Tennessee Attorney General Robert Cooper Jr. is expected to file an opinion this week on the proposed sale.
Temptation can be strong among financially strapped small colleges, some of them black, to liquidate treasures for short-term cash relief.
"Many of our schools find themselves in tough dilemmas between what to do when you have an asset that can bring some much-needed funding" and how that's weighed against the original wishes of the donor, says Kassie Freeman, author of "African Americans and College Choice."
Though most of the 30 major art collections housed at black colleges focus on African-themed art, many contain "mainstream" pieces, says Michael Lomax, president of the United Negro College Fund in New York. Still, he says, the role of the O'Keeffe in the broader collection at Fisk can be debated.
"In many cases, [black schools] got works when they were not expensive and didn't seem to be very valuable, and 50 years later these works are worth substantial amounts of money," says Mr. Lomax.
When O'Keeffe handed Fisk a 101-piece collection that included everything from Cezanne sketches to photographs by her husband, Arthur Stieglitz, she wanted in part to show solidarity with African-Americans in the Jim Crow-era South.
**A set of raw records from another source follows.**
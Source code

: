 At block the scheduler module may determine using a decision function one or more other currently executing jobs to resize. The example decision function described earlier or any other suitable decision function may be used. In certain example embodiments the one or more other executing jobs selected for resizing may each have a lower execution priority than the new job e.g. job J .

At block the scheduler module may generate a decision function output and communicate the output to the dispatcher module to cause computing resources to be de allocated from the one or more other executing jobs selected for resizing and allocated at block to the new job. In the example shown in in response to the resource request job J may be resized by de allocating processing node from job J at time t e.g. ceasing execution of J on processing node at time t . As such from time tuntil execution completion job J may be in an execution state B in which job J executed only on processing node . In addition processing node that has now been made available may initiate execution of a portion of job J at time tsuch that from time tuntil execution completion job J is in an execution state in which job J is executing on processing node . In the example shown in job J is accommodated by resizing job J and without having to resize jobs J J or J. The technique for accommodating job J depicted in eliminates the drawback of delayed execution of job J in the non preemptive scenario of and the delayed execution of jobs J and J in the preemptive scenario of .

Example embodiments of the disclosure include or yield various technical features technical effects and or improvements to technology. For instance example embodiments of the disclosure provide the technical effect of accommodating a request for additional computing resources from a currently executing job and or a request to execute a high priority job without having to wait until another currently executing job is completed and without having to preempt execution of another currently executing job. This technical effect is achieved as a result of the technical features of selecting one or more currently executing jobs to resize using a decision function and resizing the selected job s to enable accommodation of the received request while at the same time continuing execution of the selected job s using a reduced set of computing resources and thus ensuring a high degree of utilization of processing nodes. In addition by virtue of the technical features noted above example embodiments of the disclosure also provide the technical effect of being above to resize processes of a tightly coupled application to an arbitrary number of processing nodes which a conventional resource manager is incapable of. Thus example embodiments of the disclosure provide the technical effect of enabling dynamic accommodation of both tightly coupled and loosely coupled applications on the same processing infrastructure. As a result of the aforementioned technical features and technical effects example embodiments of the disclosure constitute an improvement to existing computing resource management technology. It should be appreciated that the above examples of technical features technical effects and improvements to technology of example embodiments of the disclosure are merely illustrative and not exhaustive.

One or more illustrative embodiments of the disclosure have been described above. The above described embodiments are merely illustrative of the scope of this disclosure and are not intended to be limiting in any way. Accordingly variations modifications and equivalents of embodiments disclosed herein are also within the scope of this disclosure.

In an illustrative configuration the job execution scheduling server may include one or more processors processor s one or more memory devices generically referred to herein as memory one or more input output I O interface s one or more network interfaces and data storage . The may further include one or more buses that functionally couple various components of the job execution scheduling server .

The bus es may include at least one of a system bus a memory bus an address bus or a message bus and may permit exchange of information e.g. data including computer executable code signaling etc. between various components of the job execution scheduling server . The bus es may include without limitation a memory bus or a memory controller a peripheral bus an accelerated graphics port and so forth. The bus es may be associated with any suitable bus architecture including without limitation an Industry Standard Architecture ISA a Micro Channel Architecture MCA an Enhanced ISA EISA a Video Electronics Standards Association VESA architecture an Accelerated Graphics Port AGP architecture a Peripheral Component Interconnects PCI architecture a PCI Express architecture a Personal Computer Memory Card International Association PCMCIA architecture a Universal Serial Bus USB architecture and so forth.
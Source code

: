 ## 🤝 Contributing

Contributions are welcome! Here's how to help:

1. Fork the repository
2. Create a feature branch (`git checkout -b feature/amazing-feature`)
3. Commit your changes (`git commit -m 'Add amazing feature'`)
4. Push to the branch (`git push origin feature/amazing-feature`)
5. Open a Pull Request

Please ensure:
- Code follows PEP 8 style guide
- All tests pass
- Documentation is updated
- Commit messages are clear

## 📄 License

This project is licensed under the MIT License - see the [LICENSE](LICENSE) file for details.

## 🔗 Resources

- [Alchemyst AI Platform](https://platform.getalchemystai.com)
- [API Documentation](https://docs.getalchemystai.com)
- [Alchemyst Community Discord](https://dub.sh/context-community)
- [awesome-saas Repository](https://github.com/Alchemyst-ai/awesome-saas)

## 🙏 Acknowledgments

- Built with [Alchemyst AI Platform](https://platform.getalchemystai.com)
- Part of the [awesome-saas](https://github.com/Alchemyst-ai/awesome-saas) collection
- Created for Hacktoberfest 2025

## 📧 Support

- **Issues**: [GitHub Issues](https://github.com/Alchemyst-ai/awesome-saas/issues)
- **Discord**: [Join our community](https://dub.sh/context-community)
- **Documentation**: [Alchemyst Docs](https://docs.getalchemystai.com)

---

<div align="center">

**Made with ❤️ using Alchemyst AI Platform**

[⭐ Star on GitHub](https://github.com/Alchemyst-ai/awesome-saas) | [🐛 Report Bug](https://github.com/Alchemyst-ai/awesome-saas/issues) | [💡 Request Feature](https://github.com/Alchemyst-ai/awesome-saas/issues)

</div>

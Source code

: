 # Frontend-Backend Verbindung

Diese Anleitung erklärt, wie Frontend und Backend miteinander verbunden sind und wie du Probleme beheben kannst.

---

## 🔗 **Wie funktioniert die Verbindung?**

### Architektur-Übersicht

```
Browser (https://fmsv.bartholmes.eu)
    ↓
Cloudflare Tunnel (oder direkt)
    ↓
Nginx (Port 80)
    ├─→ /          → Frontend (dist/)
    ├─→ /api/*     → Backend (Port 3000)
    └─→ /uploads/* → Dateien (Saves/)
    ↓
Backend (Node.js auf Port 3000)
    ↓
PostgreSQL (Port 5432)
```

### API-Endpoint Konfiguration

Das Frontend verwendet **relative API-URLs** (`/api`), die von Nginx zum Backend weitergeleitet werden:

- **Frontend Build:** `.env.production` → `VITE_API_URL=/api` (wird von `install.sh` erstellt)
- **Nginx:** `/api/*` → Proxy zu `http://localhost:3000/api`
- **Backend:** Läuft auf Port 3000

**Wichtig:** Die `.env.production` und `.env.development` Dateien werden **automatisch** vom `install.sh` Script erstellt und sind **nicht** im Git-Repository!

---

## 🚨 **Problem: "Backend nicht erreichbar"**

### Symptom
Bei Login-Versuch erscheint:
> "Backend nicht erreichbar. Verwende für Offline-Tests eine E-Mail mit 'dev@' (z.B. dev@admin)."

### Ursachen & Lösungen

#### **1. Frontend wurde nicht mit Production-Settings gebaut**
It also gave her an opportunity to have all the art permanently displayed in one place.
Yet as Fisk's endowment dwindled, maintaining the collection has become difficult, and many pieces are relegated to storage. A cash infusion would be used both to spruce up the museum and to bolster the school's endowment and general fund. "The major collection we're investing in is our students," Fisk President Hazel O'Leary has said about her push to sell the painting.
The first attempt to sell "Radiator Building" was blocked in court by the Georgia O'Keeffe Museum in Santa Fe, N.M., which argued that the deal broke with O'Keeffe's wishes to keep the collection together. Attorney General Cooper also interceded, saying the sale price of $7 million was too low. Bona fide counteroffers of more than $20 million have since appeared.